Türkiye, son 15 yılda kendi içinde 100 yıllık statükoyla mücadele ederken, aynı zamanda küresel sistemin saldırılarıyla da karşı karşıya kaldı.
Bununla ilişkili olarak da en çok basın ve ifade özgürlüğü üzerinden sıkıştırıldı. Türkiye içeride Paralel, PKK, DAEŞ ve diğer terör örgütlerinin saldırılarıyla, dışarıda da gazeteler, TV'ler, Twitter ve Facebook gibi küresel sosyal medya mecralarının saldırılarıyla boğuşup durdu. Ve zaman zaman bu mecralara bazı sınırlamalar getirmek zorunda kaldı.
İşte o anlarda, özellikle AB ve ABD'den kimi zaman basın, kimi zaman siyaset yoluyla sert eleştiriler yapıldı, hatta yoğun biçimde "Türkiye'de basın ve ifade özgürlüğü yok" kampanyaları düzenlendi.
Bu ilginin altında, o ülkelerin "özgürlükçü" olmalarından çok Türkiye'yi sıkıştırma siyasetlerinin etkisi vardı. Bir anlamda 2010'dan itibaren Türkiye'ye yönelik bilinçli bir kuşatma operasyonu devreye sokulmuştu.

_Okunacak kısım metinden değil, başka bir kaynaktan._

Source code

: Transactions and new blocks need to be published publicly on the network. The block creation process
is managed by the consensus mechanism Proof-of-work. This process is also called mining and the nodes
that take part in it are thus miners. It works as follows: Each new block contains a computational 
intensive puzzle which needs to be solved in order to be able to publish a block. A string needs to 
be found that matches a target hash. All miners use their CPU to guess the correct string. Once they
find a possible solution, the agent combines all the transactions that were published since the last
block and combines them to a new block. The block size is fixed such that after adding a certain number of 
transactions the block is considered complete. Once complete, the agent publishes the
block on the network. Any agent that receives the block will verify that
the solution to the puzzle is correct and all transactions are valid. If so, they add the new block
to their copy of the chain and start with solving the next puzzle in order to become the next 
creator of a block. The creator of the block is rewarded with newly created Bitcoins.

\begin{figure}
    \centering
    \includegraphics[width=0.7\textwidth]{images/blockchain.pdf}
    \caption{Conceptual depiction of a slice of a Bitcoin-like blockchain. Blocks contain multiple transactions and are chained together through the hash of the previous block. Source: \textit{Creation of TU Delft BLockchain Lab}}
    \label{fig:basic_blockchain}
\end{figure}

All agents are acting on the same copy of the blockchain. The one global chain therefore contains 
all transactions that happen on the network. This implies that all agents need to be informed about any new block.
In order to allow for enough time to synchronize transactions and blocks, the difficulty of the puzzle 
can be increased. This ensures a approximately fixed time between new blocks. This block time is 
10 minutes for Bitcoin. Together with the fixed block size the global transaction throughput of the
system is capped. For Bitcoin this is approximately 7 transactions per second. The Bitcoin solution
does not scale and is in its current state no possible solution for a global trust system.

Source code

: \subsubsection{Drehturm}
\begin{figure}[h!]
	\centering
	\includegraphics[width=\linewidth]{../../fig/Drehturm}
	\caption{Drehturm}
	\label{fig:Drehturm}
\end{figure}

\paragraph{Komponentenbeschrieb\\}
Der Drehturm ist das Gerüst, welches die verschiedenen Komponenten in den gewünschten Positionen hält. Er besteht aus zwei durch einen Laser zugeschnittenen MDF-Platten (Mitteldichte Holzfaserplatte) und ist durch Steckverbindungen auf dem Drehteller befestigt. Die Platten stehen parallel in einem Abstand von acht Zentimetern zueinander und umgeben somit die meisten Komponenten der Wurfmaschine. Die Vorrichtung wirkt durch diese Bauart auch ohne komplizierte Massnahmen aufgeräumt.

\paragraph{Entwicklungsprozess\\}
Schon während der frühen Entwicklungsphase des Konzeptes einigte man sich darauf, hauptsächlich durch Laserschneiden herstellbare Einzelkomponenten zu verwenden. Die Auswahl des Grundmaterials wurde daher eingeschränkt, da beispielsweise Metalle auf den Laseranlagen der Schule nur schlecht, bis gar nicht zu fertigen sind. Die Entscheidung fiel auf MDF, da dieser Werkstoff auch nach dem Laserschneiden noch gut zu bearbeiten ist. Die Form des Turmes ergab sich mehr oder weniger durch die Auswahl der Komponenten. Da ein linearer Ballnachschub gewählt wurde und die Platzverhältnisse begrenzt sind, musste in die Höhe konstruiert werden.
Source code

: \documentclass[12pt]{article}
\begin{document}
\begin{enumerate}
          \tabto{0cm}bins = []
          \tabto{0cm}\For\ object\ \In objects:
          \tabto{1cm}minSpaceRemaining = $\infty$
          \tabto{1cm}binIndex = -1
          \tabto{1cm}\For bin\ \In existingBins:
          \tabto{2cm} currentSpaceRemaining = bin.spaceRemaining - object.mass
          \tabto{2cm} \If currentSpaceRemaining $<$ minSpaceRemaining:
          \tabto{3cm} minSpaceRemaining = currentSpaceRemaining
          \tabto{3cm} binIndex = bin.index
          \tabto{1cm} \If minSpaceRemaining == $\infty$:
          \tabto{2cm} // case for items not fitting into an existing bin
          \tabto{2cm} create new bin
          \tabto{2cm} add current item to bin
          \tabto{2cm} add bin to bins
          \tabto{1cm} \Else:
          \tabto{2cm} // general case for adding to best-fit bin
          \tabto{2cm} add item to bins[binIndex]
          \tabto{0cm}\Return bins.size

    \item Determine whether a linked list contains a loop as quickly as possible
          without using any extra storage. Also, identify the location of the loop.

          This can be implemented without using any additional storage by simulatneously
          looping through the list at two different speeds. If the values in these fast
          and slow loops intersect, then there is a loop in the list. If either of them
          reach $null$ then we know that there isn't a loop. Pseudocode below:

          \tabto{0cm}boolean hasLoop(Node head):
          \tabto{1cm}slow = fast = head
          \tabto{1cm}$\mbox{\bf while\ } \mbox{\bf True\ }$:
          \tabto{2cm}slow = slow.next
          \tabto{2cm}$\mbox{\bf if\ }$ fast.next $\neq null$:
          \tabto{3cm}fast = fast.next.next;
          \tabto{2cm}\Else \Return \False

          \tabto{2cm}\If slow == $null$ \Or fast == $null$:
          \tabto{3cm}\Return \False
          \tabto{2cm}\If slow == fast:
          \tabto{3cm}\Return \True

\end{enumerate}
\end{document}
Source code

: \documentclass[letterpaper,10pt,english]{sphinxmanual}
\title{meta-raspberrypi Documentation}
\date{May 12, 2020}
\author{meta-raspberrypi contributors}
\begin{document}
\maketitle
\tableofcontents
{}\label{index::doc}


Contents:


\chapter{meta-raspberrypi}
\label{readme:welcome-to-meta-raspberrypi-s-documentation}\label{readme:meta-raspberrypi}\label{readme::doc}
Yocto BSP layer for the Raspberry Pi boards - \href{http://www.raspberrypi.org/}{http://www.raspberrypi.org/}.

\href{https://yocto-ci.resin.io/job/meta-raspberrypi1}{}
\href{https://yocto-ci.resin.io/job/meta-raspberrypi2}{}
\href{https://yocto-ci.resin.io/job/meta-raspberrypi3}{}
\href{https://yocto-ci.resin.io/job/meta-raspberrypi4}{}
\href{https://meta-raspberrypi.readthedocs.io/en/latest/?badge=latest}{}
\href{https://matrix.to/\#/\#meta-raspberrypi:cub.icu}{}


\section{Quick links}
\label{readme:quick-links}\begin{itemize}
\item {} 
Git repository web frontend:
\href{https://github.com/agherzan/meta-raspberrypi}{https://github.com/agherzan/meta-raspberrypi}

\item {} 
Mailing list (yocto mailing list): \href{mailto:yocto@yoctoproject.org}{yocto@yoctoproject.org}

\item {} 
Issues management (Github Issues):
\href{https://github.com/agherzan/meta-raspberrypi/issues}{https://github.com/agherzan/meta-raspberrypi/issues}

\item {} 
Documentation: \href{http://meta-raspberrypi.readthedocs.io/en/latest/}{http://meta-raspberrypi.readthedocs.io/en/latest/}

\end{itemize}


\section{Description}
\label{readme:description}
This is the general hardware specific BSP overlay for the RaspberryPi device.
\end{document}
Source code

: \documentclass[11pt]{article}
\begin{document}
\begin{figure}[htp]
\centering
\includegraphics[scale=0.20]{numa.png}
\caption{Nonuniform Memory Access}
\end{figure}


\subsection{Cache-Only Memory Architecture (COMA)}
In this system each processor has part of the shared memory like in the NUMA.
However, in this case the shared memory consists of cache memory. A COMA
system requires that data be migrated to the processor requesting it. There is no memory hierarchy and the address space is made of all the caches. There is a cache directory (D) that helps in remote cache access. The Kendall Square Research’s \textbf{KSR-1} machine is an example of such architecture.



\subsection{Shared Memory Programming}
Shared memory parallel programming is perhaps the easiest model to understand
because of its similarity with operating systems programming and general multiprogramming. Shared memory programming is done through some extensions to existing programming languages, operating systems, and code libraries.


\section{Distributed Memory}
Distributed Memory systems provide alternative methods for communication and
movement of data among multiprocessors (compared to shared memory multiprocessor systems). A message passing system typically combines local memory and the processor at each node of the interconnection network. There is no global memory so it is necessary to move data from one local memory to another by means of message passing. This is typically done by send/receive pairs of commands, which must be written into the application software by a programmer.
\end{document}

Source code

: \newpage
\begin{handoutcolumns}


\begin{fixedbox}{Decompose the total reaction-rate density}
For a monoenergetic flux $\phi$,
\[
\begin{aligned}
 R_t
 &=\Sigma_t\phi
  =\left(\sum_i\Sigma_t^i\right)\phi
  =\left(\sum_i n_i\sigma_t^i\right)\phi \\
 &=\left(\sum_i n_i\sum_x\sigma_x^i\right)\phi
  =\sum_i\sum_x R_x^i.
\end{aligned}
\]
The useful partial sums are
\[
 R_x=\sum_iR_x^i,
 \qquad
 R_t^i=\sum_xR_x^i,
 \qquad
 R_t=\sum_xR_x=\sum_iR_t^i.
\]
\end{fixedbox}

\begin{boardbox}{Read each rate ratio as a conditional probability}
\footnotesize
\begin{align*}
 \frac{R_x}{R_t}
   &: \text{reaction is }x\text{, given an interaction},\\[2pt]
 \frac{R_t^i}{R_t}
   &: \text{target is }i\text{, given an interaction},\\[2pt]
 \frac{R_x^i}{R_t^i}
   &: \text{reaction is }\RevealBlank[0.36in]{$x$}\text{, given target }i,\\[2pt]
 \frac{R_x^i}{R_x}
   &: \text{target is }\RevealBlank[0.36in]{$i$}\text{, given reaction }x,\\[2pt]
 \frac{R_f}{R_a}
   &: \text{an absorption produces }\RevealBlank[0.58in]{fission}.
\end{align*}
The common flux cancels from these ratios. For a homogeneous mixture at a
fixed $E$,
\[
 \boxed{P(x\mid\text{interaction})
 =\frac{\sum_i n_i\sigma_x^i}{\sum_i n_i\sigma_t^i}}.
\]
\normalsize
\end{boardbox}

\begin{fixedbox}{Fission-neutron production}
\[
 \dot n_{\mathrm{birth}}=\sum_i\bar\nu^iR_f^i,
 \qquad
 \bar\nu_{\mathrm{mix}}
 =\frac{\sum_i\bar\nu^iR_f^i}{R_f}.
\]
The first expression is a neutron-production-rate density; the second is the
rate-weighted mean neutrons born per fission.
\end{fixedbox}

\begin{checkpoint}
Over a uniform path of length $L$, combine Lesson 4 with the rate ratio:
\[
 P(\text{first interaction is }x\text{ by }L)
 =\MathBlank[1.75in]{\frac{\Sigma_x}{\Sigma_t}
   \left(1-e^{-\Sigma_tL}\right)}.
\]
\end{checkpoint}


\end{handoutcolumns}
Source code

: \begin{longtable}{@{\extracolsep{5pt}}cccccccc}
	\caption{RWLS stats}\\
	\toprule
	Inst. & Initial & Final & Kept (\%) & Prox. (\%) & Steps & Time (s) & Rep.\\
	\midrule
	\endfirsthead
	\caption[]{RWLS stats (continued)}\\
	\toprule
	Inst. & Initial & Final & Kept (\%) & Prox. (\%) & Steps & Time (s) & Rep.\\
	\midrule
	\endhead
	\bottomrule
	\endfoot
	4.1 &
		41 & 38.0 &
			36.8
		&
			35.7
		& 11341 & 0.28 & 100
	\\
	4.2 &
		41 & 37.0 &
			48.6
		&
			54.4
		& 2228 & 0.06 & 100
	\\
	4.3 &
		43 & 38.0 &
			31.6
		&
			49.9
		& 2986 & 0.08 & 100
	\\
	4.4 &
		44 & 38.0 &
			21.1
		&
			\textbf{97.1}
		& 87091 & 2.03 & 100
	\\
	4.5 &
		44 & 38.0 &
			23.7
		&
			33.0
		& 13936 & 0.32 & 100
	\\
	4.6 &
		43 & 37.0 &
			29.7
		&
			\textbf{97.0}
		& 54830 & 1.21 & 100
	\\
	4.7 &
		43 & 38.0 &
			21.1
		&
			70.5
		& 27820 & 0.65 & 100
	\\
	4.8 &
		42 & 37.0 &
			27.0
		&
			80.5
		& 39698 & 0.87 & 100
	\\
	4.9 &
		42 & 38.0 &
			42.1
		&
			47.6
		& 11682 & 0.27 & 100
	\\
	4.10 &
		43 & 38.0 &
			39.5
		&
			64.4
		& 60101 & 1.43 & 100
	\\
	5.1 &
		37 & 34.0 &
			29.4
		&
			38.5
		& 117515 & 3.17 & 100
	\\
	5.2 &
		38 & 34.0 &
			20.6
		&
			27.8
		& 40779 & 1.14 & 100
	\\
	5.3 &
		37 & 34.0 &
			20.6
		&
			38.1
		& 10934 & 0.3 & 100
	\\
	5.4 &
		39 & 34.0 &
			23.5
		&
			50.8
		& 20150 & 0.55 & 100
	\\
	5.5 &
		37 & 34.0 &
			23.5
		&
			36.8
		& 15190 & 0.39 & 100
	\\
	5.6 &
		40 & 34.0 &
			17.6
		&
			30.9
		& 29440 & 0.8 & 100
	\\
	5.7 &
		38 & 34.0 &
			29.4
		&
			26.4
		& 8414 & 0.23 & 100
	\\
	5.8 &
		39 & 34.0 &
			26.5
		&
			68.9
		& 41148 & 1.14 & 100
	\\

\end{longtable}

Şimdi bunun saklanamadığı çirkin bir örnekle ortaya çıktı. Önceki gün Cumhurbaşkanı Erdoğan, NATO Güvenlik Zirvesi'ne katılmak için ABD'ye gitti. Bu toplantı birçok açıdan önemli bir toplantıydı ve kritik bir süreçte gerçekleşiyordu.
Bu süreçte, Türkiye hem basın ve ifade özgürlüğü üzerinden hem de iç siyasetteki uygulamaları nedeniyle eleştirilerin hedefindeydi.
Türkiye'yi hedefe koyanların başında da ABD'li eski büyükelçiler geliyordu.
Tam bu noktada ne oldu biliyor musunuz? Küresel çağın özgürlük simgesi Twitter'da #WeLoveErdogan yani "Erdoğan'ı seviyoruz" başlıklı bir kampanya başlatıldı. #WeLoveErdogan başlıklı "hashtag" kısa sürede büyük ilgi gördü ve TT listesinin 1. sırasına oturdu. 300 bin tweet aldı.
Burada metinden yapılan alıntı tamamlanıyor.